Stored data
▼

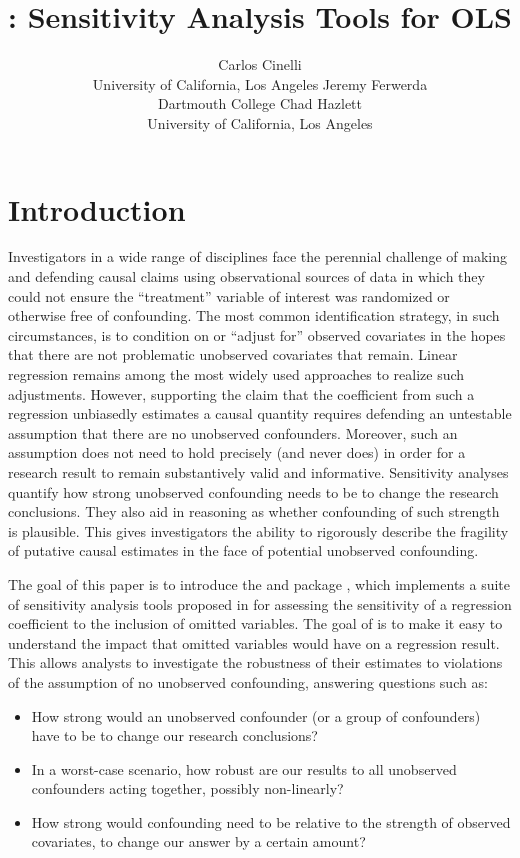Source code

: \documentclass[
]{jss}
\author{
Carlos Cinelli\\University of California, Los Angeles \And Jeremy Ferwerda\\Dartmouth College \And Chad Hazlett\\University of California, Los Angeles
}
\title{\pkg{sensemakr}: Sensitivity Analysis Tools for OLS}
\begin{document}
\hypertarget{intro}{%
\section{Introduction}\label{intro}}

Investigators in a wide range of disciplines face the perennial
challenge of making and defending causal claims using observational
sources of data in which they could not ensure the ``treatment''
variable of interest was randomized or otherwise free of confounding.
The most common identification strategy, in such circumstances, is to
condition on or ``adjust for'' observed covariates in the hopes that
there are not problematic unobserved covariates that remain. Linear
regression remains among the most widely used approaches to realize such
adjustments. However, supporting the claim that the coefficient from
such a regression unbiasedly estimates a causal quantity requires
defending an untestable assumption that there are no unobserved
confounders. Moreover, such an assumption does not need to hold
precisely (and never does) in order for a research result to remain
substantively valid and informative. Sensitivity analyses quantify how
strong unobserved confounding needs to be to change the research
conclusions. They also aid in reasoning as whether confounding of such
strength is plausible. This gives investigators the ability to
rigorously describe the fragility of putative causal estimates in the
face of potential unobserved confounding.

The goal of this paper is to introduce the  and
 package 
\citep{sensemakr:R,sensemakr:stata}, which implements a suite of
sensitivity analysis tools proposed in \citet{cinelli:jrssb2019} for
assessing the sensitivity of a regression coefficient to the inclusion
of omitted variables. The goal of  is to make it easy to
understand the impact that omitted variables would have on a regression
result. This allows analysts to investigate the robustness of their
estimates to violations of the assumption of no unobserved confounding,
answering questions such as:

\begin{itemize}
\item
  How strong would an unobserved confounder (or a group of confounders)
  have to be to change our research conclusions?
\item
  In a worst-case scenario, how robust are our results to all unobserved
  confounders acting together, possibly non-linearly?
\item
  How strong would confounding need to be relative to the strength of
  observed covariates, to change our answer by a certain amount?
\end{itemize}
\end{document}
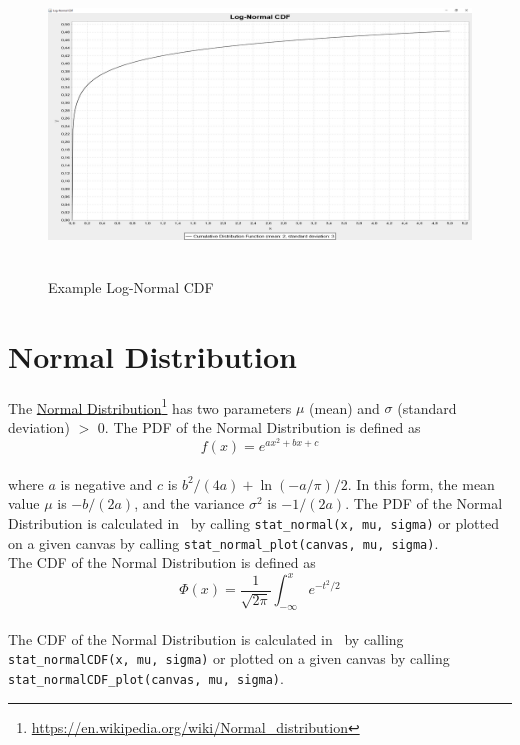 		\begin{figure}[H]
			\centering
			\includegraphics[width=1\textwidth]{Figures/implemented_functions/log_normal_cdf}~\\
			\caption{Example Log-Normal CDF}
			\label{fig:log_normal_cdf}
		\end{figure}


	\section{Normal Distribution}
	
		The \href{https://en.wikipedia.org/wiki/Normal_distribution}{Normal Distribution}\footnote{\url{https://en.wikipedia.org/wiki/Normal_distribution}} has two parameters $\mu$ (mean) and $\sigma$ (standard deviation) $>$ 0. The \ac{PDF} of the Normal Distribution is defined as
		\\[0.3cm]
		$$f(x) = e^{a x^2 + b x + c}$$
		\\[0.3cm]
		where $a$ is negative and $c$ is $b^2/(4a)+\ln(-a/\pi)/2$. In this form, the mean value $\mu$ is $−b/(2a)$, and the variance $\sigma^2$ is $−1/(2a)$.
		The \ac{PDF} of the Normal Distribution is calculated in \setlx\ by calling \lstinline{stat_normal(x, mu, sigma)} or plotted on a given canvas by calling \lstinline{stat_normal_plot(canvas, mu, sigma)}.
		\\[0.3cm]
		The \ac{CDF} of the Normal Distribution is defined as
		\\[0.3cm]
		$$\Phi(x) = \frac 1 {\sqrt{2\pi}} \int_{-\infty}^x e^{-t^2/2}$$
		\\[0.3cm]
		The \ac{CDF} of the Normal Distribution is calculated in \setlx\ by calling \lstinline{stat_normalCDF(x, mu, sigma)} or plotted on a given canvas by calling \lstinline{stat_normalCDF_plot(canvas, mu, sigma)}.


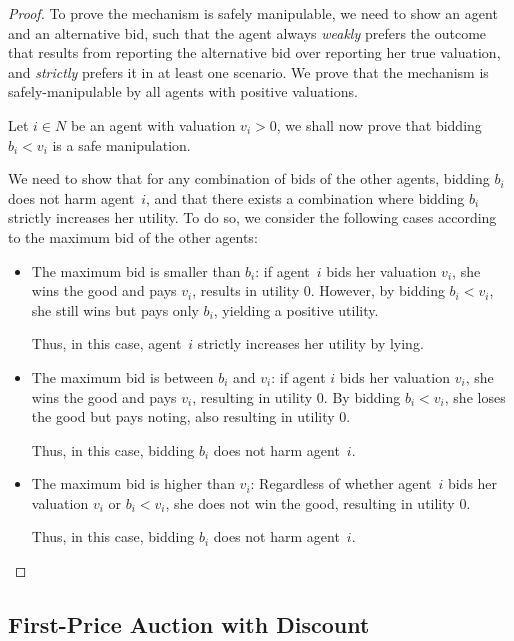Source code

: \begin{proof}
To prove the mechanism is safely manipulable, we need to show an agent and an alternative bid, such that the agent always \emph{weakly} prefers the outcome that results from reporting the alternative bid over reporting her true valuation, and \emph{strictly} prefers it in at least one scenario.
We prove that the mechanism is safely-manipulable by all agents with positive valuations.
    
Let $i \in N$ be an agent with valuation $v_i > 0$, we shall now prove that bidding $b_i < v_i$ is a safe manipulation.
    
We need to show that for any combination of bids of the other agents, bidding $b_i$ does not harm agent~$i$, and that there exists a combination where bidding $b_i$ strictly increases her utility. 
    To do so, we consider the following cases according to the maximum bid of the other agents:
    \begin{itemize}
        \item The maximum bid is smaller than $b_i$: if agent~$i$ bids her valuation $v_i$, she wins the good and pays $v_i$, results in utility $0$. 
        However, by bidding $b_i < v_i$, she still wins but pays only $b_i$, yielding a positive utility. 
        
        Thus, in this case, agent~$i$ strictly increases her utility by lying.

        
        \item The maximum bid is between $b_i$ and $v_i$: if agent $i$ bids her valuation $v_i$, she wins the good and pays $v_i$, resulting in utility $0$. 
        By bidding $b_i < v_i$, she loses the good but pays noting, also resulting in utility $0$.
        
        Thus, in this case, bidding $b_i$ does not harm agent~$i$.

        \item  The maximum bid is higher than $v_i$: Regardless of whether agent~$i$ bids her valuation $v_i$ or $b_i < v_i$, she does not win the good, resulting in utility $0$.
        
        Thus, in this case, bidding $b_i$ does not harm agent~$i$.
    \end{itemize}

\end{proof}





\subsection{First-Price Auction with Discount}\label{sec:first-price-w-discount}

▲

Your assignment: Wherever "such" occurs in the records above, copy the line it sits in.

Response box:
The most common identification strategy, in such circumstances, is to
regression remains among the most widely used approaches to realize such
such a regression unbiasedly estimates a causal quantity requires
confounders. Moreover, such an assumption does not need to hold
conclusions. They also aid in reasoning as whether confounding of such
answering questions such as:
To prove the mechanism is safely manipulable, we need to show an agent and an alternative bid, such that the agent always \emph{weakly} prefers the outcome that results from reporting the alternative bid over reporting her true valuation, and \emph{strictly} prefers it in at least one scenario.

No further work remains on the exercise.